> [Task directions]: Check every line below for the string "Track". Copy the ones that have it.

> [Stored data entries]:
* * * *

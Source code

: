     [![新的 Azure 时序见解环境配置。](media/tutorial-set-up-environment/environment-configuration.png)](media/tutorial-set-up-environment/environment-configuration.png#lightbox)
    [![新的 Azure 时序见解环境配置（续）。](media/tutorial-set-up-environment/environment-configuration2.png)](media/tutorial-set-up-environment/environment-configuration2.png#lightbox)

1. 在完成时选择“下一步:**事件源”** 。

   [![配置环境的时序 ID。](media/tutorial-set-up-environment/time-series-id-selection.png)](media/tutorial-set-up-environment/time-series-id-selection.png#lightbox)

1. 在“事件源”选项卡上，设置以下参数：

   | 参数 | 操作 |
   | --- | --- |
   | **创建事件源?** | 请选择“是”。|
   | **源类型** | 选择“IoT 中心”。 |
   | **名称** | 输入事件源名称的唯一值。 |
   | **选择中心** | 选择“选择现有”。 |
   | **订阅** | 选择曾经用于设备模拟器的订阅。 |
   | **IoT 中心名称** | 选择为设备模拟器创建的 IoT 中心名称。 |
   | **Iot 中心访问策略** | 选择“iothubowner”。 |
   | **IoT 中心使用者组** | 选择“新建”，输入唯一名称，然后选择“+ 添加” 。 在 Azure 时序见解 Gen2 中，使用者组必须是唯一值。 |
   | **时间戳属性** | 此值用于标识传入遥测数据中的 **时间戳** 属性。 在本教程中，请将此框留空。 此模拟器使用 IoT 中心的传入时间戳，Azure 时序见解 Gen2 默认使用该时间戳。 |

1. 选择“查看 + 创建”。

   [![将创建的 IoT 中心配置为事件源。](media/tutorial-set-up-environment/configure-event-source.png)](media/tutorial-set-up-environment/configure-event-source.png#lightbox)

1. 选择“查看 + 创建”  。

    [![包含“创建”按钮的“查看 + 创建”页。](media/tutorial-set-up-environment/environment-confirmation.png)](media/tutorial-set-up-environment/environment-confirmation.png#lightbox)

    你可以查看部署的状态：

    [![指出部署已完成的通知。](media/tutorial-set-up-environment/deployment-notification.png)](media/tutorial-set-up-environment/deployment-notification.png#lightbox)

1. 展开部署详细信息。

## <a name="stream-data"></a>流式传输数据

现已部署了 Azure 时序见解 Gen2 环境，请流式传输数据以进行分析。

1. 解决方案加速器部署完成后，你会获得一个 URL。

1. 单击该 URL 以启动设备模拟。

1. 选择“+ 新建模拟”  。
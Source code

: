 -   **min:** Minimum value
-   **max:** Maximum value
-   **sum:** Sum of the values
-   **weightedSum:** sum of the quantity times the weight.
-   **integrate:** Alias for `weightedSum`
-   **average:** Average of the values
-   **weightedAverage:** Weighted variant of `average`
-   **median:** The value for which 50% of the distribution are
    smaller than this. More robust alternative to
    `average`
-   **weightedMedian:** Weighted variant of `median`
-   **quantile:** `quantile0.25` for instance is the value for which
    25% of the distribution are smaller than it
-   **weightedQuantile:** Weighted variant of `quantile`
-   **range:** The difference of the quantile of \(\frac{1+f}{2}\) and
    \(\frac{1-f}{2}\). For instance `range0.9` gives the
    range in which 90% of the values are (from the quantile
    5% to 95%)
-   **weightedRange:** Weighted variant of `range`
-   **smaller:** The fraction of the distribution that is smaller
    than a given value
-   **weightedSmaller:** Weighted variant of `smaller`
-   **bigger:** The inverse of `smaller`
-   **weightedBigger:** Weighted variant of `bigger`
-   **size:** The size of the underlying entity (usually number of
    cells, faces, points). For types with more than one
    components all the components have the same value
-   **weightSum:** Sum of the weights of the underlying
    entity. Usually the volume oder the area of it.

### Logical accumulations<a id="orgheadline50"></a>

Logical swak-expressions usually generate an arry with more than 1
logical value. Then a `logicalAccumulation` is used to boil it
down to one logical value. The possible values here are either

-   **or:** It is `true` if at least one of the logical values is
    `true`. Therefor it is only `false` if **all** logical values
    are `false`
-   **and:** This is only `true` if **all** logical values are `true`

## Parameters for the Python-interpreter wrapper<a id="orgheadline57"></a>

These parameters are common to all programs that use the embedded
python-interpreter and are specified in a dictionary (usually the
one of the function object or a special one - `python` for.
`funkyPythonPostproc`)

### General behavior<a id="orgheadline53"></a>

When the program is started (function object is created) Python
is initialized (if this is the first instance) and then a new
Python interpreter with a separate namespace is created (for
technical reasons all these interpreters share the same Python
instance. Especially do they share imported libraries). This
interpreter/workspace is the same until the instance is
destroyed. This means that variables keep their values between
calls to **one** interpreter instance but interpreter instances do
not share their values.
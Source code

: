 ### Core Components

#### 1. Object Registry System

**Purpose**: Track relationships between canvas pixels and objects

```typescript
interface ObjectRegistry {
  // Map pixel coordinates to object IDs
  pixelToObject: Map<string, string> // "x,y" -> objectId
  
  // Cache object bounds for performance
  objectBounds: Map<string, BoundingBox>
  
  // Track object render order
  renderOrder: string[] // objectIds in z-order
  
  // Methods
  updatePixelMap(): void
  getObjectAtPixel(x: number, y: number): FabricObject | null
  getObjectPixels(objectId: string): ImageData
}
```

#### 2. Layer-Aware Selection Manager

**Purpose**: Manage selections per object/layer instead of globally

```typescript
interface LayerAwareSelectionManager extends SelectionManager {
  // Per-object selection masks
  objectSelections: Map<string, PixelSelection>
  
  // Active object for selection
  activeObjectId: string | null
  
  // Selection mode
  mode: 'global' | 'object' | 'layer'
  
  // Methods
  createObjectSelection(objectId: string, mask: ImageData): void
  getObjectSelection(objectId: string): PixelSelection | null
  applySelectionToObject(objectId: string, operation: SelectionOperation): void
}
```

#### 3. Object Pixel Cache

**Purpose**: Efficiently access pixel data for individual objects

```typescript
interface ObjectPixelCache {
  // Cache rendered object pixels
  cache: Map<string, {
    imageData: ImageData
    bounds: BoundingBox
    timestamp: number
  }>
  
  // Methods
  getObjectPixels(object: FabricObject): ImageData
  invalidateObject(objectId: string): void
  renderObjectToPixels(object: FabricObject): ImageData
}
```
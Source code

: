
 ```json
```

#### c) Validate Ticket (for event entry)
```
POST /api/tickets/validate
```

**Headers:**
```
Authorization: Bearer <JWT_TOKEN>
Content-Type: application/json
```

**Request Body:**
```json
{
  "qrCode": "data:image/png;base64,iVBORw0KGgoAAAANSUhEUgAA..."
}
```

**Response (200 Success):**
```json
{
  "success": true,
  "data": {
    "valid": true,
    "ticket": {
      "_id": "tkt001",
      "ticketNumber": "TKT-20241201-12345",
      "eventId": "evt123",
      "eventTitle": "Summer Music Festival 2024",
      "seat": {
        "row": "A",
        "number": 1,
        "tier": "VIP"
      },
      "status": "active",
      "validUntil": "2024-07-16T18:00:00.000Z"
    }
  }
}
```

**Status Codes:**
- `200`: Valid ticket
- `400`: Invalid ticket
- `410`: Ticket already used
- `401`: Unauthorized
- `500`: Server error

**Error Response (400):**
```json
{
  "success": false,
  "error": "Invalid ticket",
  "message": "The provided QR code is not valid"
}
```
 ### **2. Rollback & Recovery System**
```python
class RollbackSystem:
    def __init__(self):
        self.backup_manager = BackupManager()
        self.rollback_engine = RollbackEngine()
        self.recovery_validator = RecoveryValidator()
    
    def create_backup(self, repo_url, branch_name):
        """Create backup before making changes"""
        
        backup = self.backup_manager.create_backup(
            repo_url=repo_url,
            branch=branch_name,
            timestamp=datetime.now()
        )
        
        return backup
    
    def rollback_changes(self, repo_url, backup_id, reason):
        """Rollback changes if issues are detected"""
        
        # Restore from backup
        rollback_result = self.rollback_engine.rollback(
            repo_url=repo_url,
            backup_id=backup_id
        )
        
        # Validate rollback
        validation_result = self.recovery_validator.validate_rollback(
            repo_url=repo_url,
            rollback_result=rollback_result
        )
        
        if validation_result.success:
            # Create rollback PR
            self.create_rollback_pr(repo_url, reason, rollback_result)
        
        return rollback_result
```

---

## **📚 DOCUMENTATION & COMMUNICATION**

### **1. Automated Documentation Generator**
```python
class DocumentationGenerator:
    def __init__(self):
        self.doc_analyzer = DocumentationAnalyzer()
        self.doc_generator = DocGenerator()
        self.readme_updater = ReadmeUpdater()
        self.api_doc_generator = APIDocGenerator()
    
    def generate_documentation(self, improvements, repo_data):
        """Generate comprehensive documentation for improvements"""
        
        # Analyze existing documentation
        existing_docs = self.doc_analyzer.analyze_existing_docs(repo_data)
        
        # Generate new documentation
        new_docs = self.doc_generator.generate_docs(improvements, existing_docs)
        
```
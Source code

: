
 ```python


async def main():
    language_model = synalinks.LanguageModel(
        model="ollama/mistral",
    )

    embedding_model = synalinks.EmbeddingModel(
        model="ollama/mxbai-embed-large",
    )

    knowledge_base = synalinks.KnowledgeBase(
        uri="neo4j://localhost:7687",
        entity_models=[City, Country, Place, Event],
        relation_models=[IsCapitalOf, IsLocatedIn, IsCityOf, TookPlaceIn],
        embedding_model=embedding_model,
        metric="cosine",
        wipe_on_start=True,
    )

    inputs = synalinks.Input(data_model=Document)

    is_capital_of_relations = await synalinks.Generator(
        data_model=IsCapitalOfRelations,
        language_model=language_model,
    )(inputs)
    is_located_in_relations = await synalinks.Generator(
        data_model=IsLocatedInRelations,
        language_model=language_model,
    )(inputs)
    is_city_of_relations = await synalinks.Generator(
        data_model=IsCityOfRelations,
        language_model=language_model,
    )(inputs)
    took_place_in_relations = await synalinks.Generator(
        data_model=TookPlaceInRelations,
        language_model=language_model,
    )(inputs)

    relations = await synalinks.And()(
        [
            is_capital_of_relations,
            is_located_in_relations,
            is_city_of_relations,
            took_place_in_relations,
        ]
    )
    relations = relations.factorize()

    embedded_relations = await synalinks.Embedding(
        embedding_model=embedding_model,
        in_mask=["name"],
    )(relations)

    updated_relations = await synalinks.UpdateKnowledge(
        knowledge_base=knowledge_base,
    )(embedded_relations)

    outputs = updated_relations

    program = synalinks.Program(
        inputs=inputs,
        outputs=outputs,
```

* * * *

> [Exercise output]:
**Purpose**: Track relationships between canvas pixels and objects
  // Track object render order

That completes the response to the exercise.